Ankara continue son indésirable soutien au terrorisme islamiste


jeudi 25 août 2016
par Azouz Benhocine


Contrairement à ce qui est amplement diffusé, aucun combat n’a eu lieu le mercredi 23 août à Jarabulus, la petite bourgade située à l’ouest de l’Euphrate et au nord de la Syrie. Encore une fois, le régime islamo-conservateur d’Ankara, allié stratégique du terrorisme qui sévit aussi bien en Irak qu’en Syrie, a frappé un coup médiatique largement relayé par les organes corporatifs et hégémoniques dans l’opinion mondiale. Comme il a porté un cuisant blocage des forces démocratiques réellement présentes sur le front de la guerre contre #ISIS en Syrie, que conduisent les kurdes avec les FDS, dont nous avons présentés leur importante utilité dans cet article.

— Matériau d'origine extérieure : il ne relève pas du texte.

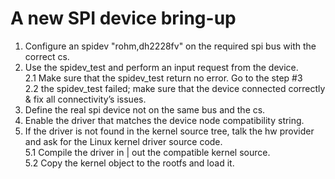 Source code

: # A new SPI device bring-up
1. Configure an spidev "rohm,dh2228fv" on the required spi bus with the correct cs.<br>
2. Use the spidev_test and perform an input request from the device.<br>
  2.1 Make sure that the spidev_test return no error. Go to the step #3<br>
  2.2 the spidev_test failed; make sure that the device connected correctly & fix all connectivity’s issues.<br>
3. Define the real spi device not on the same bus and the cs.<br>
4. Enable the driver that matches the device node compatibility string.<br>
5. If the driver is not found in the kernel source tree, talk the hw provider and ask for the Linux kernel driver source code.<br>
  5.1 Compile the driver in | out the compatible kernel source.<br>
  5.2 Copy the kernel object to the rootfs and load it.<br>

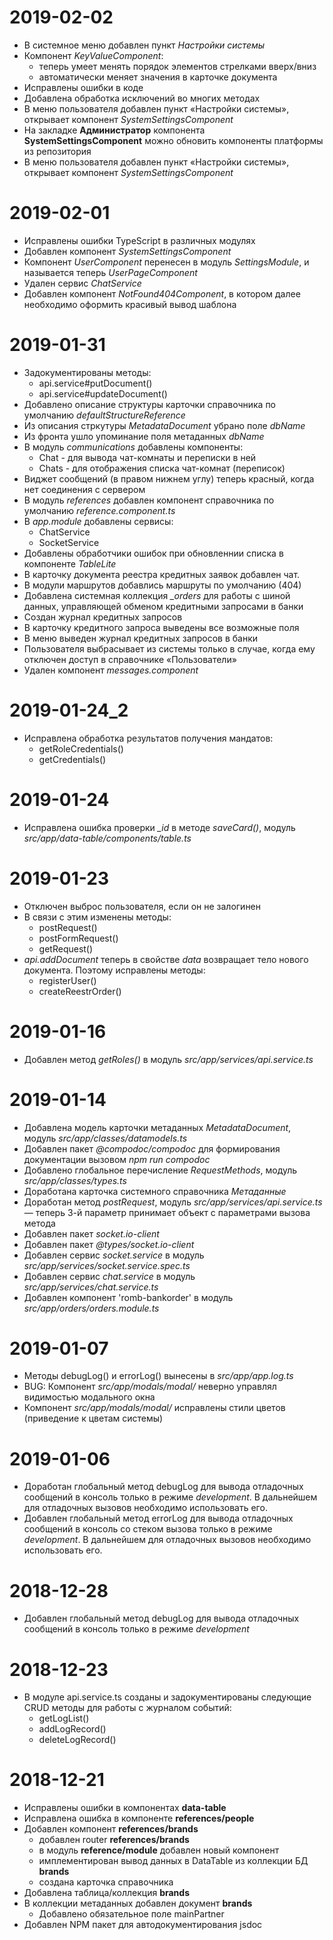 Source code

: 2019-02-02
==========
  * В системное меню добавлен пункт *Настройки системы*
  * Компонент *KeyValueComponent*:
    - теперь умеет менять порядок элементов стрелками вверх/вниз
    - автоматически меняет значения в карточке документа
  * Исправлены ошибки в коде
  * Добавлена обработка исключений во многих методах
  * В меню пользователя добавлен пункт «Настройки системы», открывает компонент *SystemSettingsComponent*
  * На закладке **Администратор** компонента **SystemSettingsComponent** можно обновить компоненты платформы из репозитория
  * В меню пользователя добавлен пункт «Настройки системы», открывает компонент *SystemSettingsComponent*

2019-02-01
==========
  * Исправлены ошибки TypeScript в различных модулях
  * Добавлен компонент *SystemSettingsComponent*
  * Компонент *UserComponent* перенесен в модуль *SettingsModule*, и называется теперь *UserPageComponent*
  * Удален сервис *ChatService*
  * Добавлен компонент *NotFound404Component*, в котором далее необходимо оформить красивый вывод шаблона 

2019-01-31
==========
  * Задокументированы методы:
    - api.service#putDocument()
    - api.service#updateDocument()
  * Добавлено описание структуры карточки справочника по умолчанию *defaultStructureReference*
  * Из описания стркутуры *MetadataDocument* убрано поле *dbName*
  * Из фронта ушло упоминание поля метаданных *dbName*
  * В модуль *communications* добавлены компоненты:
    - Chat - для вывода чат-комнаты и переписки в ней
    - Chats - для отображения списка чат-комнат (переписок)
  * Виджет сообщений (в правом нижнем углу) теперь красный, когда нет соединения с сервером
  * В модуль *references* добавлен компонент справочника по умолчанию *reference.component.ts*
  * В *app.module* добавлены сервисы:
    - ChatService
    - SocketService
  * Добавлены обработчики ошибок при обновленнии списка в компоненте *TableLite*
  * В карточку документа реестра кредитных заявок добавлен чат.
  * В модули маршрутов добавлись маршруты по умолчанию (404)
  * Добавлена системная коллекция *_orders* для работы с шиной данных, управляющей обменом кредитными запросами в банки
  * Создан журнал кредитных запросов
  * В карточку кредитного запроса выведены все возможные поля
  * В меню выведен журнал кредитных запросов в банки
  * Пользователя выбрасывает из системы только в случае, когда ему отключен доступ в справочнике «Пользователи»
  * Удален компонент *messages.component*

2019-01-24_2
==========
  * Исправлена обработка результатов получения мандатов:
    - getRoleCredentials()
    - getCredentials()

2019-01-24
==========
  * Исправлена ошибка проверки *_id* в методе *saveCard()*, модуль *src/app/data-table/components/table.ts*

2019-01-23
==========
  * Отключен выброс пользователя, если он не залогинен
  * В связи с этим изменены методы:
    - postRequest()
    - postFormRequest()
    - getRequest()
  * *api.addDocument* теперь в свойстве *data* возвращает тело нового документа. Поэтому исправлены методы:
    - registerUser()
    - createReestrOrder()
  
2019-01-16
==========
  * Добавлен метод *getRoles()* в модуль *src/app/services/api.service.ts*
  
2019-01-14
==========
  * Добавлена модель карточки метаданных *MetadataDocument*, модуль *src/app/classes/datamodels.ts*
  * Добавлен пакет *@compodoc/compodoc* для формирования документации вызовом *npm run compodoc*
  * Добавлено глобальное перечисление *RequestMethods*, модуль *src/app/classes/types.ts*
  * Доработана карточка системного справочника *Метаданные*
  * Доработан метод *postRequest*, модуль *src/app/services/api.service.ts* — теперь 3-й параметр принимает объект с параметрами вызова метода
  * Добавлен пакет *socket.io-client*
  * Добавлен пакет *@types/socket.io-client*
  * Добавлен сервис *socket.service* в модуль *src/app/services/socket.service.spec.ts*
  * Добавлен сервис *chat.service* в модуль *src/app/services/chat.service.ts*
  * Добавлен компонент 'romb-bankorder' в модуль *src/app/orders/orders.module.ts* 

2019-01-07
==========
  * Методы debugLog() и errorLog() вынесены в *src/app/app.log.ts*
  * BUG: Компонент *src/app/modals/modal/* неверно управлял видимостью модального окна
  * Компонент *src/app/modals/modal/* исправлены стили цветов (приведение к цветам системы) 

2019-01-06
==========
  * Доработан глобальный метод debugLog для вывода отладочных сообщений в консоль только в режиме *development*. В дальнейшем для отладочных вызовов необходимо использовать его.
  * Добавлен глобальный метод errorLog для вывода отладочных сообщений в консоль со стеком вызова только в режиме *development*. В дальнейшем для отладочных вызовов необходимо использовать его.

2018-12-28
==========
  * Добавлен глобальный метод debugLog для вывода отладочных сообщений в консоль только в режиме *development*

2018-12-23
==========
  * В модуле api.service.ts созданы и задокументированы следующие CRUD методы для работы с журналом событий:
    - getLogList()
    - addLogRecord()
    - deleteLogRecord()

2018-12-21
==========

  * Исправлены ошибки в компонентах **data-table** 
  * Исправлена ошибка в компоненте **references/people** 
  * Добавлен компонент **references/brands**   
    - добавлен router **references/brands**
    - в модуль **reference/module** добавлен новый компонент
    - имплементирован вывод данных в DataTable из коллекции БД **brands**
    - создана карточка справочника
  * Добавлена таблица/коллекция **brands**
  * В коллекции метаданных добавлен документ **brands**
    - Добавлено обязательное поле mainPartner 
  * Добавлен NPM пакет для автодокументирования jsdoc
 
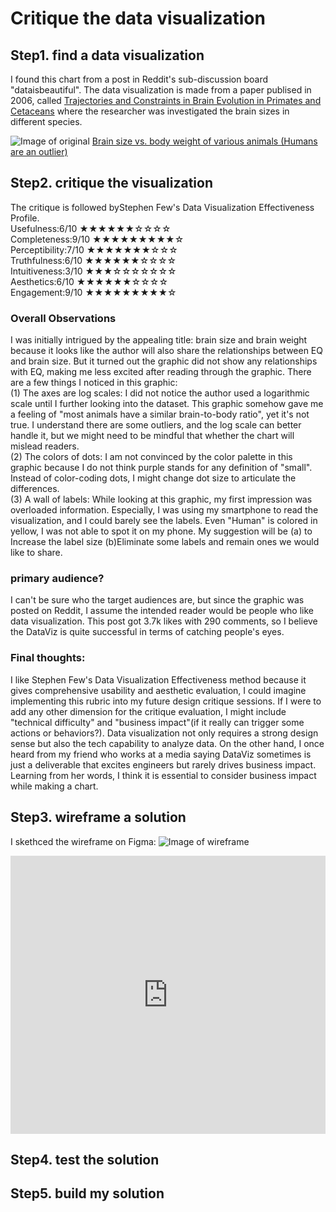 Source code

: # Critique the data visualization

## Step1. find a data visualization 

I found this chart from a post in Reddit's sub-discussion board "dataisbeautiful". The data visualization is made from a paper publised in 2006, called [Trajectories and Constraints in Brain Evolution in Primates and Cetaceans](https://link.springer.com/article/10.1007%2Fs11598-006-9027-4) where the researcher was investigated the brain sizes in different species.


![Image of original](https://ppt.cc/fM5J5x@.png)
[Brain size vs. body weight of various animals (Humans are an outlier)](https://www.reddit.com/r/dataisbeautiful/comments/poq0ks/oc_brain_size_vs_body_weight_of_various_animals/?utm_source=share&utm_medium=ios_app&utm_name=iossmf)

## Step2. critique the visualization

The critique is followed byStephen Few's Data Visualization Effectiveness Profile.
<br>
Usefulness:6/10 ★★★★★★☆☆☆☆
<br>
Completeness:9/10 ★★★★★★★★★☆
<br>
Perceptibility:7/10 ★★★★★★★☆☆☆
<br>
Truthfulness:6/10 ★★★★★★☆☆☆☆
<br>
Intuitiveness:3/10 ★★★☆☆☆☆☆☆☆
<br>
Aesthetics:6/10 ★★★★★★☆☆☆☆
<br>
Engagement:9/10 ★★★★★★★★★☆
<br>
### Overall Observations

I was initially intrigued by the appealing title: brain size and brain weight because it looks like the author will also share the relationships between EQ and brain size. But it turned out the graphic did not show any relationships with EQ, making me less excited after reading through the graphic. There are a few things I noticed in this graphic:
<br>
(1) The axes are log scales: I did not notice the author used a logarithmic scale until I further looking into the dataset. This graphic somehow gave me a feeling of "most animals have a similar brain-to-body ratio", yet it's not true. I understand there are some outliers, and the log scale can better handle it, but we might need to be mindful that whether the chart will mislead readers. 
<br>
(2) The colors of dots: I am not convinced by the color palette in this graphic because I do not think purple stands for any definition of "small". Instead of color-coding dots, I might change dot size to articulate the differences.
<br>
(3) A wall of labels: While looking at this graphic, my first impression was overloaded information. Especially, I was using my smartphone to read the visualization, and I could barely see the labels. Even "Human" is colored in yellow, I was not able to spot it on my phone. My suggestion will be (a) to Increase the label size (b)Eliminate some labels and remain ones we would like to share. 
<br>


### primary audience?
I can't be sure who the target audiences are, but since the graphic was posted on Reddit, I assume the intended reader would be people who like data visualization. This post got 3.7k likes with 290 comments, so I believe the DataViz is quite successful in terms of catching people's eyes.

### Final thoughts: 
I like Stephen Few's Data Visualization Effectiveness method because it gives comprehensive usability and aesthetic evaluation, I could imagine implementing this rubric into my future design critique sessions. If I were to add any other dimension for the critique evaluation, I might include "technical difficulty" and "business impact"(if it really can trigger some actions or behaviors?). Data visualization not only requires a strong design sense but also the tech capability to analyze data. On the other hand, I once heard from my friend who works at a media saying DataViz sometimes is just a deliverable that excites engineers but rarely drives business impact. Learning from her words, I think it is essential to consider business impact while making a chart.

## Step3. wireframe a solution

I skethced the wireframe on Figma:
![Image of wireframe](https://ppt.cc/fM5J5x@.png)

<iframe width="100%" height="445" frameborder="0"
  src="https://observablehq.com/embed/@daisychang/untitled?cells=chart2"></iframe>


## Step4. test the solution

## Step5. build my solution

L’incursion des tanks turcs a plus servi à sauver l’EI (Etat Islamique) que de l’attaquer. Lequel était vraiment sur le point d’être vaincu par l’alliance FDS. Vraisemblablement aucun coup de feu ou obus n’a été tiré et pas la moindre résistance, alors que les médias corporatifs affidés aux pays occidentaux disent que les soldats d’Ankara ont battu les terroristes du Daesh.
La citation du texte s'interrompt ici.